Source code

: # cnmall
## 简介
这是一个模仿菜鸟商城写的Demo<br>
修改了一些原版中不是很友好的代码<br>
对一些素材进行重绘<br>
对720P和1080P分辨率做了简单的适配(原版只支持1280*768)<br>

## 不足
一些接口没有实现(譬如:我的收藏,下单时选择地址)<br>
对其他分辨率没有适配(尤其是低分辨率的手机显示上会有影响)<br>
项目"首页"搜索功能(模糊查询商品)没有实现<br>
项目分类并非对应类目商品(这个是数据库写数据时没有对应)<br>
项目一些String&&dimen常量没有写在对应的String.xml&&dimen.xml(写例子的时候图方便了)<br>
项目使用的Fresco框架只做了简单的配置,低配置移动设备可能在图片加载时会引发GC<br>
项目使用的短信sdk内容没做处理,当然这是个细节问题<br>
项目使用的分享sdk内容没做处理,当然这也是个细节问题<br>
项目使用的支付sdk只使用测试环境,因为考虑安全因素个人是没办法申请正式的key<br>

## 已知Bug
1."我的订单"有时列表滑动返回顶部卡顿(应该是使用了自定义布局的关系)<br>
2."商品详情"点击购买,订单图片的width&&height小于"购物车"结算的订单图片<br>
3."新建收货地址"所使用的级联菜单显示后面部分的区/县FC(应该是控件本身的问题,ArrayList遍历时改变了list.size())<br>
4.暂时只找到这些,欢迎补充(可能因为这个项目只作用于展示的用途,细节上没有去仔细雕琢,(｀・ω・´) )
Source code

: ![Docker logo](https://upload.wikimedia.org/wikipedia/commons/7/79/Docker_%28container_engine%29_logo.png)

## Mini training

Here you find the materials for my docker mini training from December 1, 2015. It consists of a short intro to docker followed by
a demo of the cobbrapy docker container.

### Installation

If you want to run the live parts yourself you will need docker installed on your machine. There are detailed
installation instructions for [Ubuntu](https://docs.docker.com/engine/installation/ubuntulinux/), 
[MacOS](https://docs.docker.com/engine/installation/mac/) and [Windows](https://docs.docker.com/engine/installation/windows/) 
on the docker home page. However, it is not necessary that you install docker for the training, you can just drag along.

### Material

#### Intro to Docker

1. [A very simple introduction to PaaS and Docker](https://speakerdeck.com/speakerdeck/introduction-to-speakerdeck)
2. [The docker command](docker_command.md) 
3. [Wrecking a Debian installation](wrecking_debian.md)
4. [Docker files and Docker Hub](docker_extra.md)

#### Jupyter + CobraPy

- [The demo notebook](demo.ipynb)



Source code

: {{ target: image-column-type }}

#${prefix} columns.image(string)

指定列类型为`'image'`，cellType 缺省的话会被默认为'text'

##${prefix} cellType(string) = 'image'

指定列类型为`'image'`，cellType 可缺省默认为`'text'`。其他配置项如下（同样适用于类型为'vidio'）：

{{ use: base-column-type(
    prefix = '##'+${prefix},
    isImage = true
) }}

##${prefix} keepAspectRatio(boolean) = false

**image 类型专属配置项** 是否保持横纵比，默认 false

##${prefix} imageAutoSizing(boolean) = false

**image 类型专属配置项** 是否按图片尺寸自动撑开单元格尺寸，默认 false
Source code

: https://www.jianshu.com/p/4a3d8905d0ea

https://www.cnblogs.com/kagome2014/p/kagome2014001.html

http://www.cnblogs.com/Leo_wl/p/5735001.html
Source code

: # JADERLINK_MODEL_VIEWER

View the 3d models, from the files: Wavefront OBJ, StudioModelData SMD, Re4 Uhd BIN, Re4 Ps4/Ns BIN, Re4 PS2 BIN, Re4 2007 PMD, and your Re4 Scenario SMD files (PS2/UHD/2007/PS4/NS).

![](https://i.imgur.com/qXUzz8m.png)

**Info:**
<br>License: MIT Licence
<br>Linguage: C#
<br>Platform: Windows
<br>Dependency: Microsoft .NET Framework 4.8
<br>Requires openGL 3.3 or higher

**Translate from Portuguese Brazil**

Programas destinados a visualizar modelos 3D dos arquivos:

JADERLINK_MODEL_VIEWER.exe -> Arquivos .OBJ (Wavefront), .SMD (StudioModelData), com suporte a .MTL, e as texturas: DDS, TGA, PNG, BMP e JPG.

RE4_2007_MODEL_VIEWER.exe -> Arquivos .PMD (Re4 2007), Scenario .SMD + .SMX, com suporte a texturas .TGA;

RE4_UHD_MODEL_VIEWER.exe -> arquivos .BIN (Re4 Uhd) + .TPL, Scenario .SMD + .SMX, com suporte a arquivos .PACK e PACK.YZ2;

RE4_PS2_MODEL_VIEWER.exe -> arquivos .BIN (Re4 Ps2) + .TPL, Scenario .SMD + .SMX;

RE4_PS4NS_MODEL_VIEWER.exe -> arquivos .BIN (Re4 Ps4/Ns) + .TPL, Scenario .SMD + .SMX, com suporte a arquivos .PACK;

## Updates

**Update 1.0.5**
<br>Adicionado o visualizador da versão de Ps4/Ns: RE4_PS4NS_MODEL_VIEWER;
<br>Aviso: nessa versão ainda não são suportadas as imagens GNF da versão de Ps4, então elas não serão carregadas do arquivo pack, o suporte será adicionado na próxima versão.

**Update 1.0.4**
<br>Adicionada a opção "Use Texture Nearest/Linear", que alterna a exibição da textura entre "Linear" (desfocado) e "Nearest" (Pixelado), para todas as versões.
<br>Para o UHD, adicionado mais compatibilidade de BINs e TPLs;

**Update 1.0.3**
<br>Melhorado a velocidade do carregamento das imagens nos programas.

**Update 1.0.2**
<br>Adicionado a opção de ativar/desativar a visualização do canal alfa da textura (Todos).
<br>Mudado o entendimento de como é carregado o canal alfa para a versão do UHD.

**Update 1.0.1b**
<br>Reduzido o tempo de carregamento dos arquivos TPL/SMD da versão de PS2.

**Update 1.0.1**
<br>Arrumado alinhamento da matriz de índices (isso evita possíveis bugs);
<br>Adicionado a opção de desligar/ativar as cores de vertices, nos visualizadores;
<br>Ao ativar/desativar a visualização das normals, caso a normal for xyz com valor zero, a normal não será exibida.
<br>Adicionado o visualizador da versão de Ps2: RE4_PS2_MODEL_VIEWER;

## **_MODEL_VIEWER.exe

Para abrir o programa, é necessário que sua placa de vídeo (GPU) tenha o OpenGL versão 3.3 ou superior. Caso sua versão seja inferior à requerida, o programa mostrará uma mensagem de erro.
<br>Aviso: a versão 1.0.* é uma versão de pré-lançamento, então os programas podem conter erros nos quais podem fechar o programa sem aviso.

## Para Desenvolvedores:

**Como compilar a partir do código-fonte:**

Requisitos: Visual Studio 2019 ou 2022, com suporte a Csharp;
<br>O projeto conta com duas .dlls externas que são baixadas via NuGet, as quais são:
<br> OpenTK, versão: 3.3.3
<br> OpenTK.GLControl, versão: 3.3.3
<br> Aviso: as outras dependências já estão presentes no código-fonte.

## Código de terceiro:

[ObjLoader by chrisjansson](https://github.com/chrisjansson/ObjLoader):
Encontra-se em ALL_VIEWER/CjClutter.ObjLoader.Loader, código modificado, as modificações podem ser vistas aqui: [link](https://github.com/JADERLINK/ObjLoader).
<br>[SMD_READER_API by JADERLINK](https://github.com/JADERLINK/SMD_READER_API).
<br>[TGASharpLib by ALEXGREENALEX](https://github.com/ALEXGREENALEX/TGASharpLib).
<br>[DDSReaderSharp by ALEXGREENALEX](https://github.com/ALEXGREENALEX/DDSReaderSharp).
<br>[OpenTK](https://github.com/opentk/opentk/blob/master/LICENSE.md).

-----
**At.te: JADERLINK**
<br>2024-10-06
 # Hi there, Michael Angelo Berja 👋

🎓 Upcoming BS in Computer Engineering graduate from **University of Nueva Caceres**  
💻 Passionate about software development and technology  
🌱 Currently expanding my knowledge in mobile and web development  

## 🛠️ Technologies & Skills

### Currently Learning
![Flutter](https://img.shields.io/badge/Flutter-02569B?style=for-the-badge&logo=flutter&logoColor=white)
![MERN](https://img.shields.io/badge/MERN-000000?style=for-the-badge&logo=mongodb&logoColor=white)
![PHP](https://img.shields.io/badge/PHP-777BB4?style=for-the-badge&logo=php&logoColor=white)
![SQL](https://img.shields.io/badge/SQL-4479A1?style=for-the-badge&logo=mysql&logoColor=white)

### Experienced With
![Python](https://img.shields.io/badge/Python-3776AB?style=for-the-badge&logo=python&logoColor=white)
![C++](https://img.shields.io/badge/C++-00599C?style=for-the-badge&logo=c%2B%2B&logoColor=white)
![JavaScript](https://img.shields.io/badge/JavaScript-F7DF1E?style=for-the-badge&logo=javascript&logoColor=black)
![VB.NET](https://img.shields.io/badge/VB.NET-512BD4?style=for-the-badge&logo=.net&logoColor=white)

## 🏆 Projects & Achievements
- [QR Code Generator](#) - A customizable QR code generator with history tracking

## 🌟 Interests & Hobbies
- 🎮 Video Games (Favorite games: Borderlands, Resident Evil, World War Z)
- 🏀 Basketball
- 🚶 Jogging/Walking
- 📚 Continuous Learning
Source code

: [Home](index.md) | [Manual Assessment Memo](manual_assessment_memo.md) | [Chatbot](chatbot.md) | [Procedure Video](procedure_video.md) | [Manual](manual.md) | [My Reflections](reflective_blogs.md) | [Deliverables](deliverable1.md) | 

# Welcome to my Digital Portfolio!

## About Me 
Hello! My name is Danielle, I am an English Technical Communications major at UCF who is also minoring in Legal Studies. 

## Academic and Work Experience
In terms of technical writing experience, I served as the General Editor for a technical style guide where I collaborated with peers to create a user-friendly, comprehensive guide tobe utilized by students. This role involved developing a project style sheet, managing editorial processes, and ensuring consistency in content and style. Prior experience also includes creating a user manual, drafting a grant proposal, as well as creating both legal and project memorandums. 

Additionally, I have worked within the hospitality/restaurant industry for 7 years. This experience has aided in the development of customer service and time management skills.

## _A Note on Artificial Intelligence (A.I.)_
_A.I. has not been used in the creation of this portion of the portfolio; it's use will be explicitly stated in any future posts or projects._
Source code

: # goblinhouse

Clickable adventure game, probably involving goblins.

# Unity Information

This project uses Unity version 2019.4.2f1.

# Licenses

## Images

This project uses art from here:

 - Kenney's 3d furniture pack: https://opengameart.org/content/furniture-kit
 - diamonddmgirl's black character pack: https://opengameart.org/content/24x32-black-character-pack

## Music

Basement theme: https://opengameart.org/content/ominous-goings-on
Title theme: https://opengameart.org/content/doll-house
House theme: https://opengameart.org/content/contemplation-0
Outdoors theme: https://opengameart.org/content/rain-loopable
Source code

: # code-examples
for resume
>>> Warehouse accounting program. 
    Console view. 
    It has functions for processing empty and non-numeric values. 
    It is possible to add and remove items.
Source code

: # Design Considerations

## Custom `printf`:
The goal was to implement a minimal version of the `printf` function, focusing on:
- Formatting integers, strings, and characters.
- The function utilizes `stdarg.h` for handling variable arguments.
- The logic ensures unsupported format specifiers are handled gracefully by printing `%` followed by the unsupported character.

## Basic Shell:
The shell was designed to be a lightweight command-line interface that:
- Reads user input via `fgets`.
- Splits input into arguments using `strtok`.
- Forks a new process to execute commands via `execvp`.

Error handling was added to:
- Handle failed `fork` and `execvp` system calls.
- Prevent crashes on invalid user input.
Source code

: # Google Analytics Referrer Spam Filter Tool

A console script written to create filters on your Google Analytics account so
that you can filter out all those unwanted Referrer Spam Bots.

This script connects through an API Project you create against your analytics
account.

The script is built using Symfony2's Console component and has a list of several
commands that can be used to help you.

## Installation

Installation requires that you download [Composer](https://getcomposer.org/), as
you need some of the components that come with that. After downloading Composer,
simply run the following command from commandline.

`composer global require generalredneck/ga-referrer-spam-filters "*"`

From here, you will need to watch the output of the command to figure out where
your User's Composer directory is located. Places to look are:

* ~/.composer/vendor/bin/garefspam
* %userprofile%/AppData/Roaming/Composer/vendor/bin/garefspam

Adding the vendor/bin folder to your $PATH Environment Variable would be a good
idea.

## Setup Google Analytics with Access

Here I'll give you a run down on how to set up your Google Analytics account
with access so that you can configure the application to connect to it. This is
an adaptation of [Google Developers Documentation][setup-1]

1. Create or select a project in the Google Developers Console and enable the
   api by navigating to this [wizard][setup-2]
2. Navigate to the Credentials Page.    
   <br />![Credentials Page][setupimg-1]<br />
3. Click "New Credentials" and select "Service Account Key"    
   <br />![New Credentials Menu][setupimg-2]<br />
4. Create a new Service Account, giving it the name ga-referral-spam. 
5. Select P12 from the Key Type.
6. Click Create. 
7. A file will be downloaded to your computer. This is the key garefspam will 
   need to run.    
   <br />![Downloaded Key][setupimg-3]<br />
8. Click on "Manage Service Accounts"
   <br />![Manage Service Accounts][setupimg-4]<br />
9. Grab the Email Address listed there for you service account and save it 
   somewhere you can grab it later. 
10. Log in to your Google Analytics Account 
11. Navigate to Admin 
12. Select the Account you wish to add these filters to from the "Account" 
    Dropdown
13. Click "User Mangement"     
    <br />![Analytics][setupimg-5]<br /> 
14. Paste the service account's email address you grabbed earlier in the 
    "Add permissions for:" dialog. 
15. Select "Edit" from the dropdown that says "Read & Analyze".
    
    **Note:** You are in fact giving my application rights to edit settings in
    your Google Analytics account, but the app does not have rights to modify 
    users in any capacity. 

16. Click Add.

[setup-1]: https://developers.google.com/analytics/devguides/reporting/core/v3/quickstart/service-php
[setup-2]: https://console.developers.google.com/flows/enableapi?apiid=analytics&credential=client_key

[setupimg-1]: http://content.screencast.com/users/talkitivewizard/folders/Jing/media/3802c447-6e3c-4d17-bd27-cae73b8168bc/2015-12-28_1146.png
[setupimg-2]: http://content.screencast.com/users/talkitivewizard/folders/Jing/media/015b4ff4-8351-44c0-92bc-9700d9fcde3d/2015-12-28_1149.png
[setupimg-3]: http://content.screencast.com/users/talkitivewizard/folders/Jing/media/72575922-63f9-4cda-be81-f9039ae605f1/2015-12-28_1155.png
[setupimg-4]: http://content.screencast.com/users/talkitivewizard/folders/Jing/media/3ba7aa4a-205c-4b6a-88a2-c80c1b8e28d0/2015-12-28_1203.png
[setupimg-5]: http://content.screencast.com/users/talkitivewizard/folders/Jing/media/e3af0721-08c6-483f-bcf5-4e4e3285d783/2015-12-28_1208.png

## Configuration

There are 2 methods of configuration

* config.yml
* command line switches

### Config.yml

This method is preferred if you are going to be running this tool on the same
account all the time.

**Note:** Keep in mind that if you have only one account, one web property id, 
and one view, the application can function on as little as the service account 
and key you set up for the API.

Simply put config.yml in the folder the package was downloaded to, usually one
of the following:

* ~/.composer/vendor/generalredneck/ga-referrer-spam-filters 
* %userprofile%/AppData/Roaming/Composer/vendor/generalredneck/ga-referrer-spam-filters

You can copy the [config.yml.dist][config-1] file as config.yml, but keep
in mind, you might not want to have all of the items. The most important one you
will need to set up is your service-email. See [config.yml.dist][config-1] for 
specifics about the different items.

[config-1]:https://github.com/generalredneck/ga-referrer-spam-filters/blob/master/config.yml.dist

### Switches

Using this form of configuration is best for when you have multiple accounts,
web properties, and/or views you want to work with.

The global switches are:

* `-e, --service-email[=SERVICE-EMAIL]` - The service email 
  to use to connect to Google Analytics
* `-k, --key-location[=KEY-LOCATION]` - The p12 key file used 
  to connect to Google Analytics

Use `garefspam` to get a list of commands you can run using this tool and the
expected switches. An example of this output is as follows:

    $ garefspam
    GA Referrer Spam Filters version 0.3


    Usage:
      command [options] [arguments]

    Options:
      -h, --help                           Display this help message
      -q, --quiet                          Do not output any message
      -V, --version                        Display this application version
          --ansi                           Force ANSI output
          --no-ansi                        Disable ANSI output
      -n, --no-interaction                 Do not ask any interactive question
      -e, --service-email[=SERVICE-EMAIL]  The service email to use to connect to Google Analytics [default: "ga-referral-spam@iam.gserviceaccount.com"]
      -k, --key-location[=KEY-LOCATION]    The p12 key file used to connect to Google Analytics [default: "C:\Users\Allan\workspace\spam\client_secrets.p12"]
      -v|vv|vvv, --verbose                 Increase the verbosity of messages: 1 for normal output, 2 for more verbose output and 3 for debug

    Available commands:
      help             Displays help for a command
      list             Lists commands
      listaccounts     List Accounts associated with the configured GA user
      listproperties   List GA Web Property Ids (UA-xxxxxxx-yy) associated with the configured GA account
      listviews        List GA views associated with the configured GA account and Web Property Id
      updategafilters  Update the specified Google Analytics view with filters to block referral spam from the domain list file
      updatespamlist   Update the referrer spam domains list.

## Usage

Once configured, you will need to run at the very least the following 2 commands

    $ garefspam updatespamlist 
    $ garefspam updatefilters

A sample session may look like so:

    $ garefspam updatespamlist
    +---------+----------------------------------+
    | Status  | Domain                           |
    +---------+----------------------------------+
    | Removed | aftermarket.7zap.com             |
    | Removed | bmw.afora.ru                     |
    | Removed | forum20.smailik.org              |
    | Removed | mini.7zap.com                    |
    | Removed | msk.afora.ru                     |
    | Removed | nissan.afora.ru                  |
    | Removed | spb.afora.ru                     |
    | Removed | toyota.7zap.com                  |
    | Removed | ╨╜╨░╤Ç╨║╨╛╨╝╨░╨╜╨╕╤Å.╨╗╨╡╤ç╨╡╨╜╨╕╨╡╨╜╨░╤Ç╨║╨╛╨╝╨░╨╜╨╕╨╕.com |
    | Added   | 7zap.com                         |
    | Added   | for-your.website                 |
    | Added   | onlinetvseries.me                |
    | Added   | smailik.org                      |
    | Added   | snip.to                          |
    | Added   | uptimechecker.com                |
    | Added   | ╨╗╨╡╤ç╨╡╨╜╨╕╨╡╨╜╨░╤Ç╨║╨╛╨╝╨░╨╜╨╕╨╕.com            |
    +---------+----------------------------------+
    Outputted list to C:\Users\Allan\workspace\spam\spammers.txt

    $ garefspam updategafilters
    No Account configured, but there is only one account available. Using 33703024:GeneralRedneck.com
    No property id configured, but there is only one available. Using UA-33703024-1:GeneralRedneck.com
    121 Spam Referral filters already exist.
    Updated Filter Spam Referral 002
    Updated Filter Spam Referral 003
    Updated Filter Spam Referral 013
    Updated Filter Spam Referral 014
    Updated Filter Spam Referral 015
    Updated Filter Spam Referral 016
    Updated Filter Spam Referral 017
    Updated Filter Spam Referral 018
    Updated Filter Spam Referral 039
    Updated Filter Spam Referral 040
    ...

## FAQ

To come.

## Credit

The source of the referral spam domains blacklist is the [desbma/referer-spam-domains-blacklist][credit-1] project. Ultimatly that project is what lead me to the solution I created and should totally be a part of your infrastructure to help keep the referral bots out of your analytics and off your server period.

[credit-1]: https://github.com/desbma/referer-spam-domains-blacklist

****************

PROBLEM REQUIREMENTS: Copy out only the lines above from the one with "5. Select P12 from the Key Type." to the one with "your Google Analytics account, but", inclusive, exactly as they stand.

ANSWER FOR THIS EXERCISE:
5. Select P12 from the Key Type.
6. Click Create. 
7. A file will be downloaded to your computer. This is the key garefspam will 
   need to run.    
   <br />![Downloaded Key][setupimg-3]<br />
8. Click on "Manage Service Accounts"
   <br />![Manage Service Accounts][setupimg-4]<br />
9. Grab the Email Address listed there for you service account and save it 
   somewhere you can grab it later. 
10. Log in to your Google Analytics Account 
11. Navigate to Admin 
12. Select the Account you wish to add these filters to from the "Account" 
    Dropdown
13. Click "User Mangement"     
    <br />![Analytics][setupimg-5]<br /> 
14. Paste the service account's email address you grabbed earlier in the 
    "Add permissions for:" dialog. 
15. Select "Edit" from the dropdown that says "Read & Analyze".
    
    **Note:** You are in fact giving my application rights to edit settings in
    your Google Analytics account, but the app does not have rights to modify 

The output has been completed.